In the entries below, find every line with "will" and copy it.

============================================================

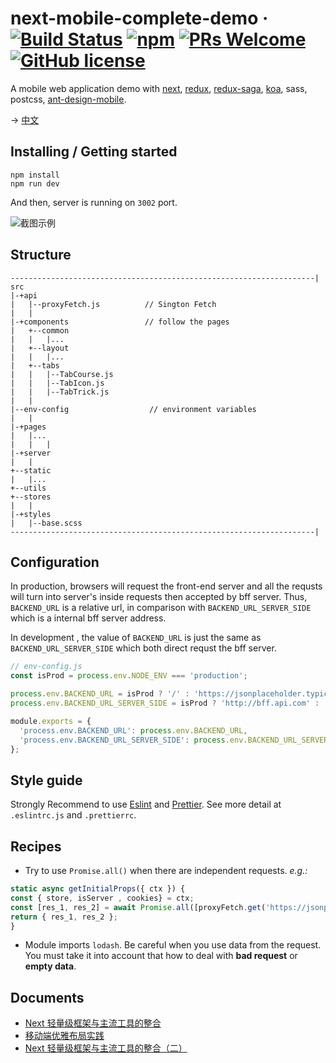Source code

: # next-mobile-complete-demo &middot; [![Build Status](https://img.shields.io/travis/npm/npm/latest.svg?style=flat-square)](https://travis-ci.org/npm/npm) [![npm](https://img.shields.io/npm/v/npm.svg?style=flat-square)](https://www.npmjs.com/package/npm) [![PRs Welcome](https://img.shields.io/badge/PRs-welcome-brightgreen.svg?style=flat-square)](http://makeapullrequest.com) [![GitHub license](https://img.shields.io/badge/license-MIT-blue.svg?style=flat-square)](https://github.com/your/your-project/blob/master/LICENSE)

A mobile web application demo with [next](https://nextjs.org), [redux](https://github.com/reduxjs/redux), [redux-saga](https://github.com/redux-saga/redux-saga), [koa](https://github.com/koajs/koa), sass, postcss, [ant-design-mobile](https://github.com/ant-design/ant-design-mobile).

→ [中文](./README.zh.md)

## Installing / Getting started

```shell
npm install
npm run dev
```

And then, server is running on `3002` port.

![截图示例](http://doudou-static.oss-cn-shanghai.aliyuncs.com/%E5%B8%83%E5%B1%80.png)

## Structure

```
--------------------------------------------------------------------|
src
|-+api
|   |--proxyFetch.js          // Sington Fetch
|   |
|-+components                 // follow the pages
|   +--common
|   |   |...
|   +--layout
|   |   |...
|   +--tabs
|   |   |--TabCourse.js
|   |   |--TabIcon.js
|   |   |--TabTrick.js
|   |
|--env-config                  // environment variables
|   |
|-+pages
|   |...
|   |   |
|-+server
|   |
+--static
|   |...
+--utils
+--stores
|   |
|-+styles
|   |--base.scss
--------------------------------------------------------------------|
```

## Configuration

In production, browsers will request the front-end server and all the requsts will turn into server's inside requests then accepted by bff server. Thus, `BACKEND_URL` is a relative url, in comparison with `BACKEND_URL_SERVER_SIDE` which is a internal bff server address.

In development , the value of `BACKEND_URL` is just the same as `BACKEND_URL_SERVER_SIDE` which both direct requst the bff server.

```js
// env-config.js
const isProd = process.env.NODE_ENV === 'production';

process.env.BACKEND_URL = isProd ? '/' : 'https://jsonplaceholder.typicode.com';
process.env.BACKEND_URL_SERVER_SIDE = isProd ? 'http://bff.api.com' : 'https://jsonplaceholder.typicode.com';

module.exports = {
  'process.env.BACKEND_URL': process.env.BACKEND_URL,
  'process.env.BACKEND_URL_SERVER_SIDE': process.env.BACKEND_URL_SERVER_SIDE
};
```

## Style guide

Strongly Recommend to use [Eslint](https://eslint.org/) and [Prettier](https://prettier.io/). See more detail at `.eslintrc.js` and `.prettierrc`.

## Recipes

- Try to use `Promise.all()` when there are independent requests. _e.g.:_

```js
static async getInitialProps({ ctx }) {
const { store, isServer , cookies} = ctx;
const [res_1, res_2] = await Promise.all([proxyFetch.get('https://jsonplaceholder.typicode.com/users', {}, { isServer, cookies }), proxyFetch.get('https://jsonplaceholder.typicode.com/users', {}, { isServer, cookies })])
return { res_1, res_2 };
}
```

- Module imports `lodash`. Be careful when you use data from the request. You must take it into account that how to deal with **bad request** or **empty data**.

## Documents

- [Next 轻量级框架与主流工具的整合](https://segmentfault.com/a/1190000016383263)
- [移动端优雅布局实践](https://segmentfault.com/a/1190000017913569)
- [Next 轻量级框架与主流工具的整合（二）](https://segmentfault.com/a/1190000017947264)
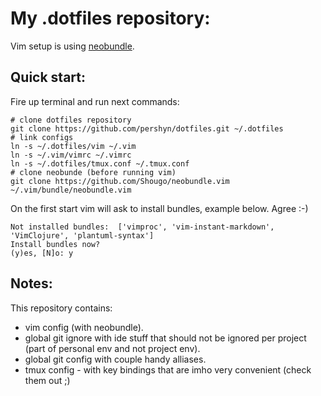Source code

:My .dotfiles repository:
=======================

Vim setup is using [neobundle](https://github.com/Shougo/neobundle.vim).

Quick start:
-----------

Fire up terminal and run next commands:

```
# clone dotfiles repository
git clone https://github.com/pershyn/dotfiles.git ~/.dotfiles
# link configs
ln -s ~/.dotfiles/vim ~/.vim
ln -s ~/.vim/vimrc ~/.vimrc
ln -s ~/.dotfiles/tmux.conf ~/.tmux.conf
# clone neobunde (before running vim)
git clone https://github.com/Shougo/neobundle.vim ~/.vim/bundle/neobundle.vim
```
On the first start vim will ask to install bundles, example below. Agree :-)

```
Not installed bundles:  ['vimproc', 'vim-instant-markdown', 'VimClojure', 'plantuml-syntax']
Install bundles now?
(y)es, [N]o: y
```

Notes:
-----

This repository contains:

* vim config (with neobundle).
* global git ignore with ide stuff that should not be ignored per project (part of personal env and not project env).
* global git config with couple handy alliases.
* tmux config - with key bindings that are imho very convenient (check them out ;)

============================================================

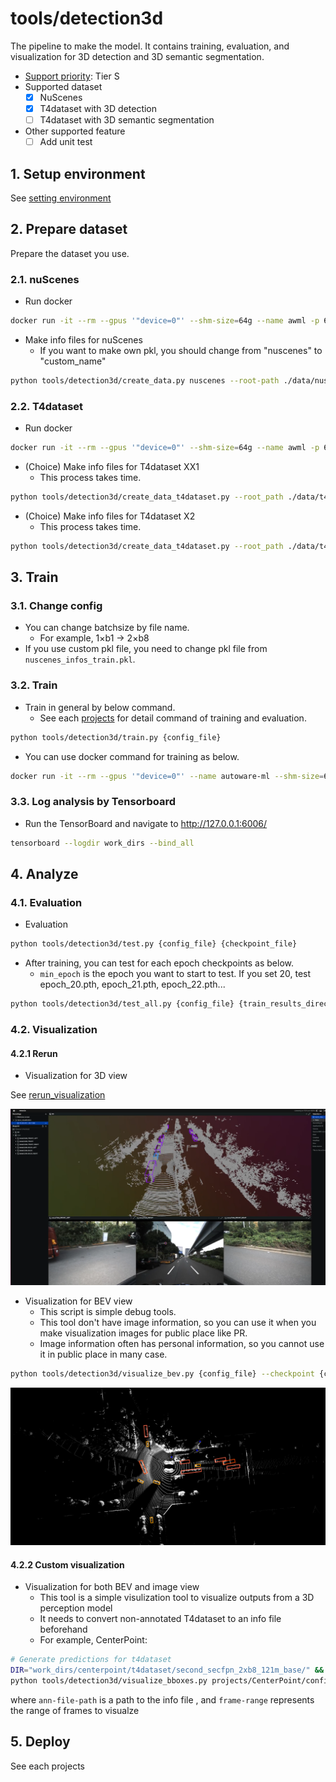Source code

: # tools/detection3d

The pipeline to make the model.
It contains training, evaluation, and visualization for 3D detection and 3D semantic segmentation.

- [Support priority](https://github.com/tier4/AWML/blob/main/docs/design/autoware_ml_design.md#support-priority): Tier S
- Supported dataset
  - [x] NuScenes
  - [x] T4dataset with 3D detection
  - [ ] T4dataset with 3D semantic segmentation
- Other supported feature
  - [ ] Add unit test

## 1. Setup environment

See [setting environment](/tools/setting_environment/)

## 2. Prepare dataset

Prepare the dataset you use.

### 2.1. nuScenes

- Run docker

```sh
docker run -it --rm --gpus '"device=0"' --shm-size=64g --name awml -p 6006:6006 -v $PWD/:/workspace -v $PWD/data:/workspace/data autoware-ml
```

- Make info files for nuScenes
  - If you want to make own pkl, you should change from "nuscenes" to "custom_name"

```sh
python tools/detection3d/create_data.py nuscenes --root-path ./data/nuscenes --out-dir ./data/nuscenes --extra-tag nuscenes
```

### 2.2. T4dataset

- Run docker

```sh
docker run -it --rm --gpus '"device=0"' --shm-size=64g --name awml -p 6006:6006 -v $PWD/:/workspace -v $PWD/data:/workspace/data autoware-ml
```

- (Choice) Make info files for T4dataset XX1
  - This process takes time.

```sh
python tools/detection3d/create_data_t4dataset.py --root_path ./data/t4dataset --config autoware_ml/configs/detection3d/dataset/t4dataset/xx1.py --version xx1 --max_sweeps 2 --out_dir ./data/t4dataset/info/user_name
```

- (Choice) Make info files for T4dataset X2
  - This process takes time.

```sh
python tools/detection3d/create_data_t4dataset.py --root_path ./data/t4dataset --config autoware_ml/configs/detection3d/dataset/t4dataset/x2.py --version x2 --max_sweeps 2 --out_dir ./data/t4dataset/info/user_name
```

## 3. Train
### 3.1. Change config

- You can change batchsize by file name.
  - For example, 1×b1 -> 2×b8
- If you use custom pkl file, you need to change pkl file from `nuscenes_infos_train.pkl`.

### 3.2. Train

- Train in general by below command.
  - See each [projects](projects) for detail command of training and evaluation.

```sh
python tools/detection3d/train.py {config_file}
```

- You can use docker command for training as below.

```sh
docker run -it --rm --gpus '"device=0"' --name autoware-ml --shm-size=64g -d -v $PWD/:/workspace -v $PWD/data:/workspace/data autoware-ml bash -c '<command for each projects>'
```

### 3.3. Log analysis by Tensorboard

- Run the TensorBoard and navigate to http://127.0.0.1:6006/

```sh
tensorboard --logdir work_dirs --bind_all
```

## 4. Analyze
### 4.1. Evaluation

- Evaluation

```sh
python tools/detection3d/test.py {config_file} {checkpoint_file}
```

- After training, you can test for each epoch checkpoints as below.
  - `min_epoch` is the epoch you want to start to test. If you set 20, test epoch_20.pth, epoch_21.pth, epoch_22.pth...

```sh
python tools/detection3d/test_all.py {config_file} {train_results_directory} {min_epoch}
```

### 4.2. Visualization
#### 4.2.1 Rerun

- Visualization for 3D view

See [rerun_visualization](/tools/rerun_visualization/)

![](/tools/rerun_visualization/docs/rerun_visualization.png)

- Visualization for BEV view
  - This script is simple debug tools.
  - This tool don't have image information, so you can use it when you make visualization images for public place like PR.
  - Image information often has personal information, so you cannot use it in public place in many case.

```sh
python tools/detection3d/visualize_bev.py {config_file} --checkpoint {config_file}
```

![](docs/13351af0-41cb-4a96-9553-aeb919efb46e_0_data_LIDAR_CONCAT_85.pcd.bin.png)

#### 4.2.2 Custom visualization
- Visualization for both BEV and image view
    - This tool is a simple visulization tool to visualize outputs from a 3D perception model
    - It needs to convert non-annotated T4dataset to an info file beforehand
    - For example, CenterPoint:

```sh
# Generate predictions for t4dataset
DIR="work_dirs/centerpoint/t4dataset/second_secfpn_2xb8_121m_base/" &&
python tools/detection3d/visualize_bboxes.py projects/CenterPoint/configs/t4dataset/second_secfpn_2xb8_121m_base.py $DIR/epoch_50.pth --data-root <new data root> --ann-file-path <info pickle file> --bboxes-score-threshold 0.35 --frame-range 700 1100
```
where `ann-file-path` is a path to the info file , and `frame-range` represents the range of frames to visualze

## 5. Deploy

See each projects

============================================================

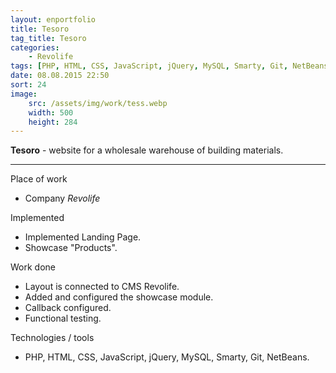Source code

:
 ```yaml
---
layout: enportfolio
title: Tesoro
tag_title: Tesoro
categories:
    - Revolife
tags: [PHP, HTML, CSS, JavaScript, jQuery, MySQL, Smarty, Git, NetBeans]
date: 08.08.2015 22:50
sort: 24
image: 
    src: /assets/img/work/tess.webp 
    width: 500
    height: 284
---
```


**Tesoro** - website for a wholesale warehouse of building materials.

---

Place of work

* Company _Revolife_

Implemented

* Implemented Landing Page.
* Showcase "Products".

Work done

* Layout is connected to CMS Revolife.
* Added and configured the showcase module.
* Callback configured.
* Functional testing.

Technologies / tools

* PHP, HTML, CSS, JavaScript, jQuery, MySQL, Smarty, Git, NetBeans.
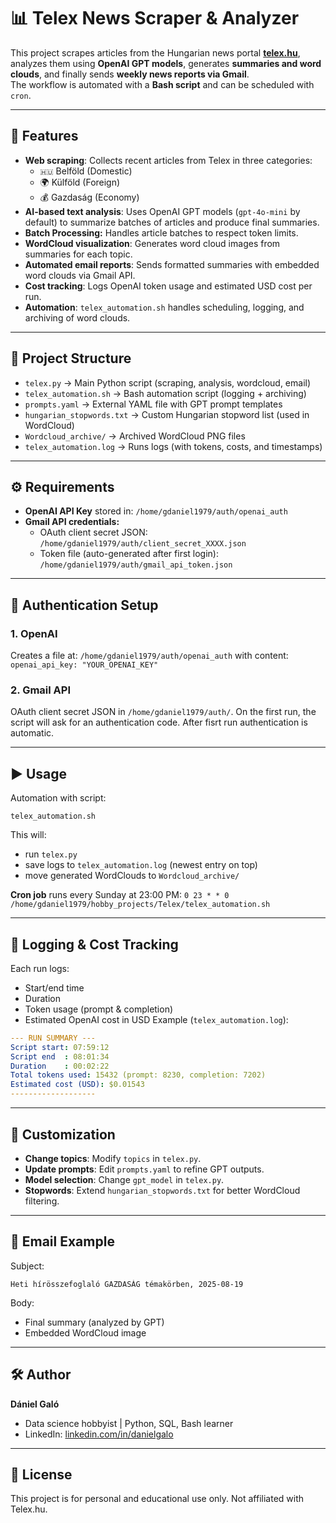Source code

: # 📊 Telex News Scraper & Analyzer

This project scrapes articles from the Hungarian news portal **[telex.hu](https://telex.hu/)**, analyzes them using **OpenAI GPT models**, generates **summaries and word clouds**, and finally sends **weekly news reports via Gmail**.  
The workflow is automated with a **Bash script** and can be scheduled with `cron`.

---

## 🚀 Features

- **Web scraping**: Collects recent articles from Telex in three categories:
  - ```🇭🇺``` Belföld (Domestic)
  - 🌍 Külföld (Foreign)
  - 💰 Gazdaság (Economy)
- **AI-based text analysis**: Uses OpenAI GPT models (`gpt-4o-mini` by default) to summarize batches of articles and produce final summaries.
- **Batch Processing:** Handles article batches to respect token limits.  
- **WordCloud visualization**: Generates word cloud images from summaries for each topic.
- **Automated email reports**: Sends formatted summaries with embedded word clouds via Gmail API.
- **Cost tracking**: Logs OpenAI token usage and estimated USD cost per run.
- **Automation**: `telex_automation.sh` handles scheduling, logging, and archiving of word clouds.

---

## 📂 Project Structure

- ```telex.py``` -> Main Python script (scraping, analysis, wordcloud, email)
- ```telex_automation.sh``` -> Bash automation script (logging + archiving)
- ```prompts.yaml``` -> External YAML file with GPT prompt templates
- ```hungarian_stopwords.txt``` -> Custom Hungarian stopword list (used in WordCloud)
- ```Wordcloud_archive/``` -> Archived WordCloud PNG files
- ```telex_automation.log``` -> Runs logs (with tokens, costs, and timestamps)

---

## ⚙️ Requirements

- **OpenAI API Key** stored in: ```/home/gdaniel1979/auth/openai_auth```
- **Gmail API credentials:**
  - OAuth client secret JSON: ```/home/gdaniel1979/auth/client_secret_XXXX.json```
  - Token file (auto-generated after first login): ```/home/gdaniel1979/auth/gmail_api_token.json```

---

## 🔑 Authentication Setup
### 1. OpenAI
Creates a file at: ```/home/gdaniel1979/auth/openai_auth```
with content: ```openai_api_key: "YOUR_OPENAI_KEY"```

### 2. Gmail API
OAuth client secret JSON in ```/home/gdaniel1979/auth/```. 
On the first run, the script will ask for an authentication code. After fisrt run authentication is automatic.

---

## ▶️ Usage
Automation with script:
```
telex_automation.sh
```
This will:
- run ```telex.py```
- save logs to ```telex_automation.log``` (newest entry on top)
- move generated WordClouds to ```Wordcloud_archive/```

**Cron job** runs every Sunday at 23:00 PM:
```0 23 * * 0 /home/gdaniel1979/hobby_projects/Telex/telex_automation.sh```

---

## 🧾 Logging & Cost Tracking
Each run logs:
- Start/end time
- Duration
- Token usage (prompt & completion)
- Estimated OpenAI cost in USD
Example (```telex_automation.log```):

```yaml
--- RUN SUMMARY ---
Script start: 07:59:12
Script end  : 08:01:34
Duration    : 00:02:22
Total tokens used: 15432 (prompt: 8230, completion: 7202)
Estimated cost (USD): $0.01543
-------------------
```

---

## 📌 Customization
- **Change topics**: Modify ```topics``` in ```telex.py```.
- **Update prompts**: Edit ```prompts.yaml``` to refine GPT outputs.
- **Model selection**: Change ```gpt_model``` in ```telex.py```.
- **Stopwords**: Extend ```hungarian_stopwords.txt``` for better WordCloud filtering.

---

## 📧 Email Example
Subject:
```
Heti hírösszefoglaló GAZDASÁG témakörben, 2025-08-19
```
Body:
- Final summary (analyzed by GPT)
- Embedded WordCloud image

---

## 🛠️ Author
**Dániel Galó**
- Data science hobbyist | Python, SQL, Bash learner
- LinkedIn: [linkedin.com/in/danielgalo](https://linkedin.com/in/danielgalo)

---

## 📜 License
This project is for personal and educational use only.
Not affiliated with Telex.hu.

============================================================

■ OUTPUT:
In production, browsers will request the front-end server and all the requsts will turn into server's inside requests then accepted by bff server. Thus, `BACKEND_URL` is a relative url, in comparison with `BACKEND_URL_SERVER_SIDE` which is a internal bff server address.
On the first start vim will ask to install bundles, example below. Agree :-)
On the first run, the script will ask for an authentication code. After fisrt run authentication is automatic.
This will:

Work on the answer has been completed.